TRY LIBYA: Japan is not enormously receptive to Washington's interference on the issue, seeing that it has virtually no energy resources to call its own


Sun, Aug 08, 2004 - Page 11

The US has suggested to Japan that it invest in Libya's oil industry instead of a project to tap Iran's giant Azadegan oilfield that has irked Washington, a Bush administration official said on Friday.

The US, which has sanctions against US companies doing business in Iran, has persistently expressed its disappointment that its close ally, resource-poor Japan, would invest in the Islamic Republic in a US$2 billion project.

If Japan moves its business to Libya it would be symbolic because the US has touted the North African country as a model for nations, such as Iran and North Korea, to persuade them to scrap suspected nuclear arms programs.

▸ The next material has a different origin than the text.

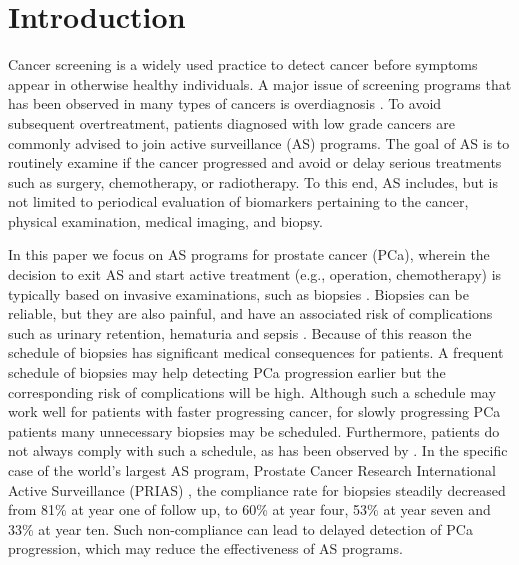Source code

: \section{Introduction}
\label{sec : introduction}
Cancer screening is a widely used practice to detect cancer before symptoms appear in otherwise healthy individuals. A major issue of screening programs that has been observed in many types of cancers is overdiagnosis \citep{esserman2014addressing}. To avoid subsequent overtreatment, patients diagnosed with low grade cancers are commonly advised to join active surveillance (AS) programs. The goal of AS is to routinely examine if the cancer progressed and avoid or delay serious treatments such as surgery, chemotherapy, or radiotherapy. To this end, AS includes, but is not limited to periodical evaluation of biomarkers pertaining to the cancer, physical examination, medical imaging, and biopsy.

In this paper we focus on AS programs for prostate cancer (PCa), wherein the decision to exit AS and start active treatment (e.g., operation, chemotherapy) is typically based on invasive examinations, such as biopsies \citep{bokhorst2016decade}. Biopsies can be reliable, but they are also painful, and have an associated risk of complications such as urinary retention, hematuria and sepsis \citep{loeb2013systematic}. Because of this reason the schedule of  biopsies has significant medical consequences for patients. A frequent schedule of biopsies may help detecting PCa progression earlier but the corresponding risk of complications will be high. Although such a schedule may work well for patients with faster progressing cancer, for slowly progressing PCa patients many unnecessary biopsies may be scheduled. Furthermore, patients do not always comply with such a schedule, as has been observed by \citet{bokhorst2015compliance}. In the specific case of the world's largest AS program, Prostate Cancer Research International Active Surveillance (PRIAS) \citep{bokhorst2016decade}, the compliance rate for biopsies steadily decreased from 81\% at year one of follow up, to 60\% at year four, 53\% at year seven and 33\% at year ten. Such non-compliance can lead to delayed detection of PCa progression, which may reduce the effectiveness of AS programs.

Weapons of mass destruction

Last December, Libya decided to abandon weapons of mass destruction and in return won US economic and diplomatic rewards that could help its oil industry boom.

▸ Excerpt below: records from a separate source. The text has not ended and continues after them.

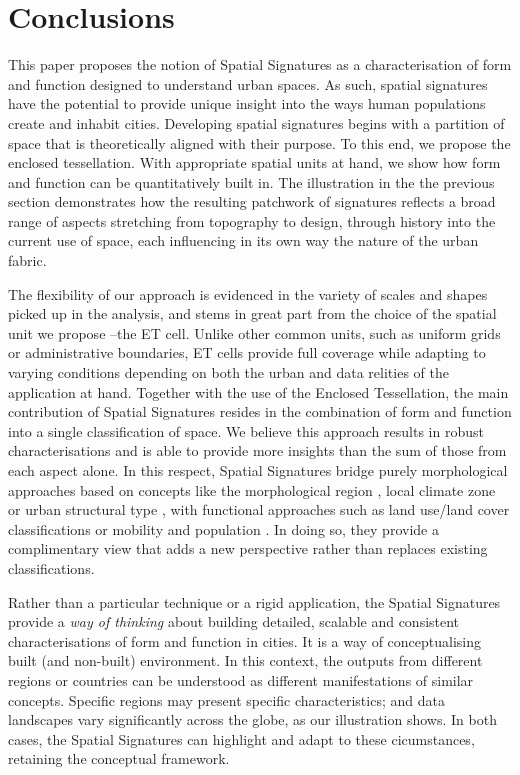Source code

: \section{Conclusions}
\label{sec:conclusions}

This paper proposes the notion of Spatial Signatures as a characterisation of
form and function designed to understand urban spaces.
%
As such,
spatial signatures have the potential to provide unique insight into the ways
human populations create and inhabit cities.
%
Developing spatial signatures begins with a partition of space that is
theoretically aligned with their purpose. To this end, we propose the enclosed
tessellation. With appropriate spatial units at hand, we show how form and
function can be quantitatively built in.
The illustration in the the previous section demonstrates how
the resulting patchwork of signatures reflects a broad range of aspects
stretching from topography to design, through history into the current use
of space, each influencing in its own way the nature of the urban fabric.

The flexibility of our approach is evidenced in the variety of scales and
shapes picked up in the analysis, and stems in great part from the
choice of the spatial unit we propose --the ET cell. Unlike other common
units, such as uniform grids or administrative boundaries, ET cells provide
full coverage while adapting to
varying conditions depending on both the urban and data relities of the
application at hand.
Together with the use of the Enclosed Tessellation, the main contribution of
Spatial Signatures resides in the combination of form and function into a
single classification of space.
%
We believe this approach results in robust characterisations and is able to
provide more insights than the sum of those from each aspect alone.
In this respect, Spatial Signatures bridge
purely morphological approaches based on concepts like the morphological region
\citep{oliveira2020}, local climate zone \citep{stewart2012} or urban
structural type \citep{lehner2019}, with functional approaches such as land
use/land cover classifications \citep{georganos2018very} or mobility and
population \citep{gale2016creating}.
%
In doing so, they provide a complimentary view that adds a new perspective
rather than replaces existing classifications.

Rather than a particular technique or a rigid application, the Spatial
Signatures provide a \textit{way of thinking} about building detailed,
scalable and consistent characterisations of form and function in cities.
It is a way of conceptualising built (and non-built) environment. In this
context, the outputs from different regions or countries can be understood as
different manifestations of similar concepts. Specific
regions may present specific characteristics; and data landscapes vary
significantly across the globe, as our illustration shows. In both cases, the
Spatial Signatures can highlight and adapt to these cicumstances, retaining
the conceptual framework.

"We understand their energy needs," the administration official, who asked not to be named, said.

"But there is no question that we are emphasizing that Libya is an alternative that is going to come online soon," the administration official said.

Washington is increasingly worried about Iran's suspected nuclear programs.

Look elsewhere

The US government has encouraged Japan to look elsewhere, a State Department official said without specifying that Washington was promoting Libya as an alternative arena for investment.

The Japanese Embassy in Washington said that it had no comment.

The administration official said Japan was sensitive to increasing US concerns about Iran.

The official nonetheless said that Japan had not indicated that it would withdraw from an oilfield, which is about the size of Tokyo.

Azadegan's estimated 26 billion barrels of reserves is one of the world's largest untapped finds.

It also represents one of Tehran's biggest international business deals since the 1979 Islamic revolution.